Börsen-Zeitung: Mehr Chance als Gefahr, Kommentar von Ulli Gericke zu den Atomausstiegsbeschlüssen der Bundesregierung

Die Worte waren ähnlich, die Superlative fast
identisch. Auch gestern feierte die Regierung, einen „Meilenstein“
erreicht zu haben, wie schon im vergangenen Herbst, als sie den
Ausstieg aus dem Atomausstieg verkündete. Dessen Halbwertszeit bemaß
sich in wenigen Monaten. Nach dem GAU in Fukushima ist Schwarz-Gelb
jetzt in etwa da angelangt, wo Rot-Grün aufgehört hatte – wobei der
alte Atomkompromiss noch Laufzeiten von AKW über das inzwischen fest
vereinbarte Enddatum 2022 hinaus erlaubt hätte.

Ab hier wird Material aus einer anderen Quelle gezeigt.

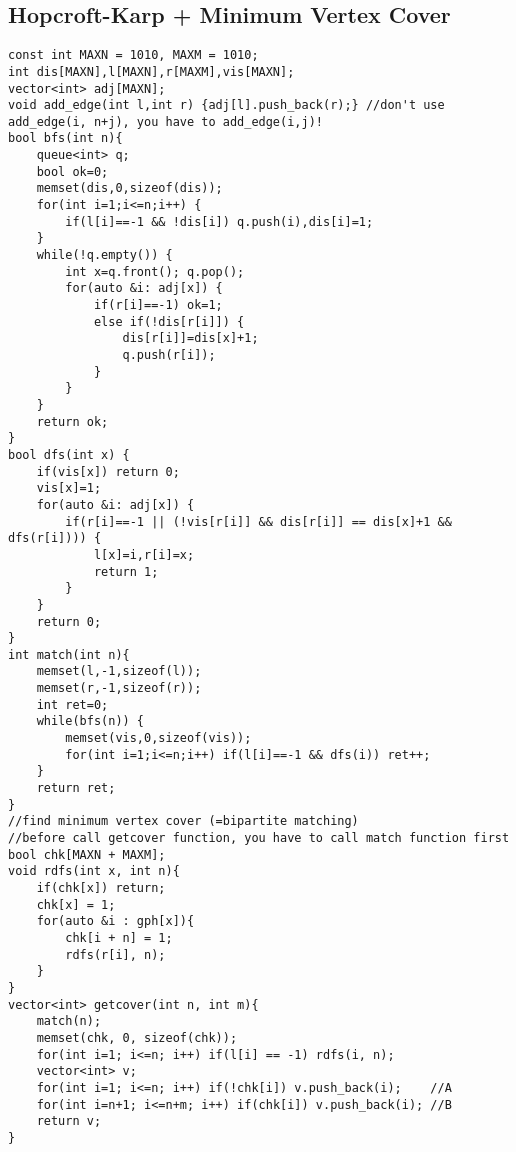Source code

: \documentclass[landscape, 8pt, a4paper, oneside, twocolumn]{extarticle}
\begin{document}
\subsection {Hopcroft-Karp + Minimum Vertex Cover}
\begin{verbatim}
const int MAXN = 1010, MAXM = 1010;
int dis[MAXN],l[MAXN],r[MAXM],vis[MAXN];
vector<int> adj[MAXN];
void add_edge(int l,int r) {adj[l].push_back(r);} //don't use add_edge(i, n+j), you have to add_edge(i,j)!
bool bfs(int n){
    queue<int> q;
    bool ok=0;
    memset(dis,0,sizeof(dis));
    for(int i=1;i<=n;i++) {
        if(l[i]==-1 && !dis[i]) q.push(i),dis[i]=1;
    }
    while(!q.empty()) {
        int x=q.front(); q.pop();
        for(auto &i: adj[x]) {
            if(r[i]==-1) ok=1;
            else if(!dis[r[i]]) {
                dis[r[i]]=dis[x]+1;
                q.push(r[i]);
            }
        }
    }
    return ok;
}
bool dfs(int x) {
    if(vis[x]) return 0;
    vis[x]=1;
    for(auto &i: adj[x]) {
        if(r[i]==-1 || (!vis[r[i]] && dis[r[i]] == dis[x]+1 && dfs(r[i]))) {
            l[x]=i,r[i]=x;
            return 1;
        }
    }
    return 0;
}
int match(int n){
    memset(l,-1,sizeof(l));
    memset(r,-1,sizeof(r));
    int ret=0;
    while(bfs(n)) {
        memset(vis,0,sizeof(vis));
        for(int i=1;i<=n;i++) if(l[i]==-1 && dfs(i)) ret++;
    }
    return ret;
}
//find minimum vertex cover (=bipartite matching)
//before call getcover function, you have to call match function first
bool chk[MAXN + MAXM];
void rdfs(int x, int n){
	if(chk[x]) return;
	chk[x] = 1;
	for(auto &i : gph[x]){
		chk[i + n] = 1;
		rdfs(r[i], n);
	}
}
vector<int> getcover(int n, int m){
	match(n);
	memset(chk, 0, sizeof(chk));
	for(int i=1; i<=n; i++) if(l[i] == -1) rdfs(i, n);
	vector<int> v;
	for(int i=1; i<=n; i++) if(!chk[i]) v.push_back(i);    //A
	for(int i=n+1; i<=n+m; i++) if(chk[i]) v.push_back(i); //B
	return v;
}
\end{verbatim}
\newpage
\end{document}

Wie schon der Kompromiss mit der Industrie vor einem Jahrzehnt
zeigte, halten auch die Versorger einen Atomausstieg bis Anfang der
2020er-Jahre für machbar – dies zur Erinnerung angesichts der vielen
Kassandras, die momentan wieder Hochkonjunktur haben und vor
großflächigen Blackouts warnen. Mit ersten Erfolgen, wie die
EEG-Novelle zeigt, das Fördergesetz für erneuerbare Energien. Hier
haben sich Windanlagenbauer erfolgreich den Plänen widersetzt, die
von allen Verbrauchern zu zahlende Vergütung für Windmühlen an Land
zu kürzen, obwohl deren Anhebung vor einigen Jahren nur durch die
hohen Stahlpreise gerechtfertigt war. Davon spricht keiner mehr,
dennoch wird der Zuschlag weiter gezahlt. Kein Wunder, dass
Verkehrsminister Peter Ramsauer unkt, kein Bauer werde künftig sein
Land noch zu früheren Spottpreisen für Stromtrassen zur Verfügung
stellen, wenn er sieht, wie üppig die Energiewende andernorts-etwa
bei der Photovoltaik oder der Biomasse – subventioniert wird.

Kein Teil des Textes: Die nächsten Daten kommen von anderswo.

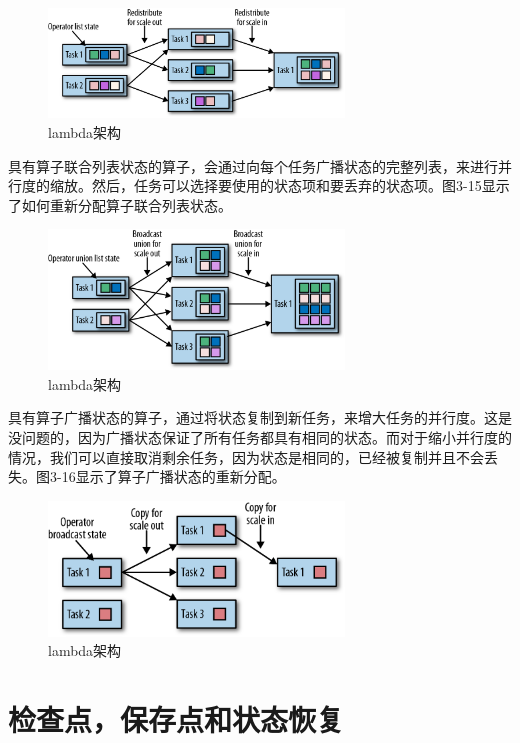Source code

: \documentclass[cn,11pt,chinese]{elegantbook}
\begin{document}
\begin{figure}[htbp]
    \centering
    \includegraphics[width=0.7\textwidth]{images/spaf_0314.png}
    \caption{lambda架构}
\end{figure}

具有算子联合列表状态的算子，会通过向每个任务广播状态的完整列表，来进行并行度的缩放。然后，任务可以选择要使用的状态项和要丢弃的状态项。图3-15显示了如何重新分配算子联合列表状态。

\begin{figure}[htbp]
    \centering
    \includegraphics[width=0.7\textwidth]{images/spaf_0315.png}
    \caption{lambda架构}
\end{figure}

具有算子广播状态的算子，通过将状态复制到新任务，来增大任务的并行度。这是没问题的，因为广播状态保证了所有任务都具有相同的状态。而对于缩小并行度的情况，我们可以直接取消剩余任务，因为状态是相同的，已经被复制并且不会丢失。图3-16显示了算子广播状态的重新分配。

\begin{figure}[htbp]
    \centering
    \includegraphics[width=0.7\textwidth]{images/spaf_0316.png}
    \caption{lambda架构}
\end{figure}

\section{检查点，保存点和状态恢复}
\end{document}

Es geht also – wie immer – um viel Geld. Auch bei den
Kernkraftwerksbetreibern, die ihren abgeschriebenen und damit
hochlukrativen AKW hinterhertrauern. Zudem geht es um die Frage, ob
die Bevölkerung Elektrizitätsleitungen akzeptiert, die nötig werden,
um Offshore-Strom in die südlichen Industriezentren zu bringen. Und
schließlich bleibt offen, ob der technische Fortschritt schnell genug
Speichermöglichkeiten erfindet für den volatilen Wind- und
Solarstrom, der zur Verfügung steht, wann er will, aber nicht, wann
immer er gebraucht wird.

Stattdessen sollte man aber jetzt erwarten können, dass sich beim
Thema Energiewende der Erfinder- und Bastlertrieb regt, der hiesigen
Unternehmen so häufig nachgesagt wird. Damit könnte das durchaus
ehrgeizige Vorhaben, ein Drittel des Strombedarfs im Jahr 2020 aus
erneuerbaren Energien zu decken, klappen. Und gleichzeitig entstünden
arbeitsplatzschaffende Exportprodukte, die für den globalen
klimafreundlichen Energieumbau benötigt werden.